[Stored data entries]
****

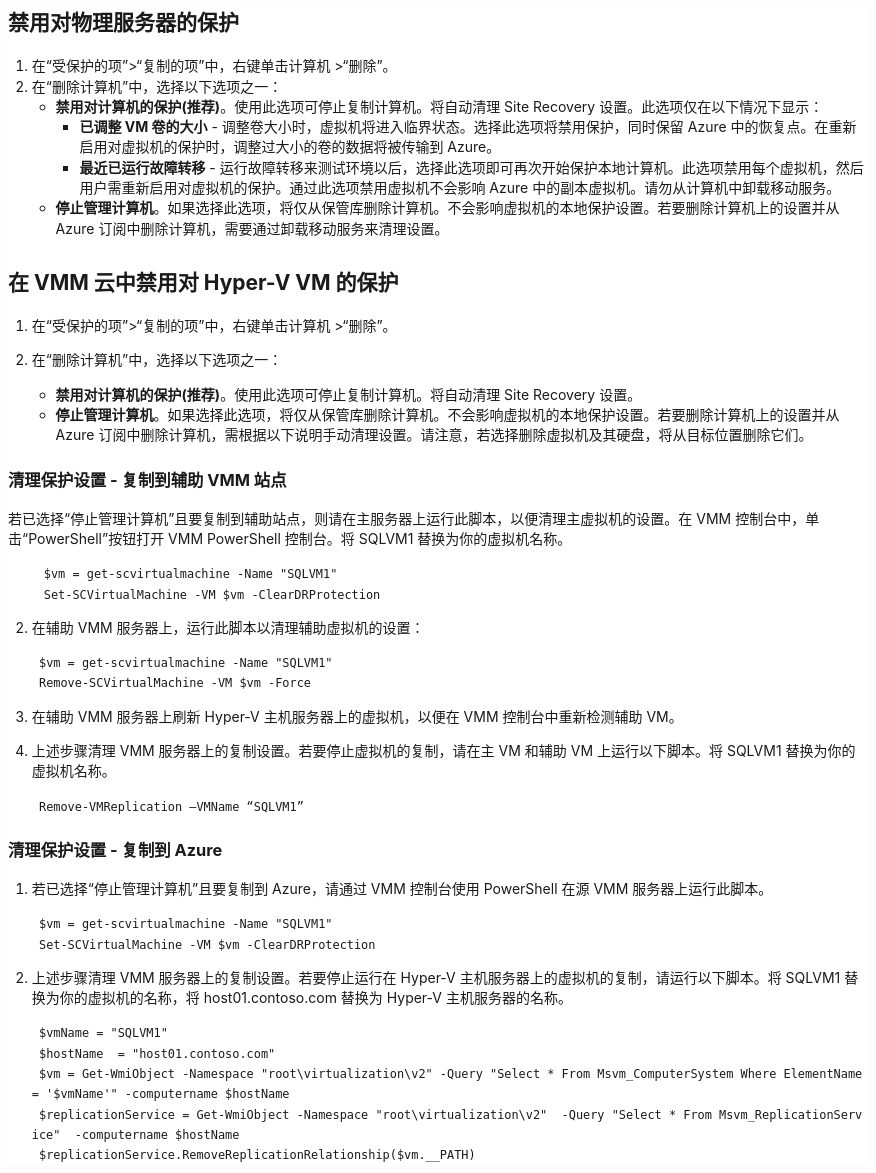

## 禁用对物理服务器的保护

1. 在“受保护的项”>“复制的项”中，右键单击计算机 >“删除”。
2. 在“删除计算机”中，选择以下选项之一：
    - **禁用对计算机的保护(推荐)**。使用此选项可停止复制计算机。将自动清理 Site Recovery 设置。此选项仅在以下情况下显示：
        - **已调整 VM 卷的大小** - 调整卷大小时，虚拟机将进入临界状态。选择此选项将禁用保护，同时保留 Azure 中的恢复点。在重新启用对虚拟机的保护时，调整过大小的卷的数据将被传输到 Azure。
        - **最近已运行故障转移** - 运行故障转移来测试环境以后，选择此选项即可再次开始保护本地计算机。此选项禁用每个虚拟机，然后用户需重新启用对虚拟机的保护。通过此选项禁用虚拟机不会影响 Azure 中的副本虚拟机。请勿从计算机中卸载移动服务。
    - **停止管理计算机**。如果选择此选项，将仅从保管库删除计算机。不会影响虚拟机的本地保护设置。若要删除计算机上的设置并从 Azure 订阅中删除计算机，需要通过卸载移动服务来清理设置。

## 在 VMM 云中禁用对 Hyper-V VM 的保护

1. 在“受保护的项”>“复制的项”中，右键单击计算机 >“删除”。
2. 在“删除计算机”中，选择以下选项之一：

    - **禁用对计算机的保护(推荐)**。使用此选项可停止复制计算机。将自动清理 Site Recovery 设置。
    - **停止管理计算机**。如果选择此选项，将仅从保管库删除计算机。不会影响虚拟机的本地保护设置。若要删除计算机上的设置并从 Azure 订阅中删除计算机，需根据以下说明手动清理设置。请注意，若选择删除虚拟机及其硬盘，将从目标位置删除它们。

### 清理保护设置 - 复制到辅助 VMM 站点

若已选择“停止管理计算机”且要复制到辅助站点，则请在主服务器上运行此脚本，以便清理主虚拟机的设置。在 VMM 控制台中，单击“PowerShell”按钮打开 VMM PowerShell 控制台。将 SQLVM1 替换为你的虚拟机名称。

	     $vm = get-scvirtualmachine -Name "SQLVM1"
	     Set-SCVirtualMachine -VM $vm -ClearDRProtection

2. 在辅助 VMM 服务器上，运行此脚本以清理辅助虚拟机的设置：

	    $vm = get-scvirtualmachine -Name "SQLVM1"
	    Remove-SCVirtualMachine -VM $vm -Force

3. 在辅助 VMM 服务器上刷新 Hyper-V 主机服务器上的虚拟机，以便在 VMM 控制台中重新检测辅助 VM。
4. 上述步骤清理 VMM 服务器上的复制设置。若要停止虚拟机的复制，请在主 VM 和辅助 VM 上运行以下脚本。将 SQLVM1 替换为你的虚拟机名称。

	    Remove-VMReplication –VMName “SQLVM1”

### 清理保护设置 - 复制到 Azure

1. 若已选择“停止管理计算机”且要复制到 Azure，请通过 VMM 控制台使用 PowerShell 在源 VMM 服务器上运行此脚本。

	    $vm = get-scvirtualmachine -Name "SQLVM1"
	    Set-SCVirtualMachine -VM $vm -ClearDRProtection

2. 上述步骤清理 VMM 服务器上的复制设置。若要停止运行在 Hyper-V 主机服务器上的虚拟机的复制，请运行以下脚本。将 SQLVM1 替换为你的虚拟机的名称，将 host01.contoso.com 替换为 Hyper-V 主机服务器的名称。

	    $vmName = "SQLVM1"
	    $hostName  = "host01.contoso.com"
	    $vm = Get-WmiObject -Namespace "root\virtualization\v2" -Query "Select * From Msvm_ComputerSystem Where ElementName = '$vmName'" -computername $hostName
	    $replicationService = Get-WmiObject -Namespace "root\virtualization\v2"  -Query "Select * From Msvm_ReplicationService"  -computername $hostName
	    $replicationService.RemoveReplicationRelationship($vm.__PATH)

****

▶ **TASK DESCRIPTION**
Each line of the data that holds the word "From" should be copied.

▶ **TASK RESPONSE**
	    $vm = Get-WmiObject -Namespace "root\virtualization\v2" -Query "Select * From Msvm_ComputerSystem Where ElementName = '$vmName'" -computername $hostName
	    $replicationService = Get-WmiObject -Namespace "root\virtualization\v2"  -Query "Select * From Msvm_ReplicationService"  -computername $hostName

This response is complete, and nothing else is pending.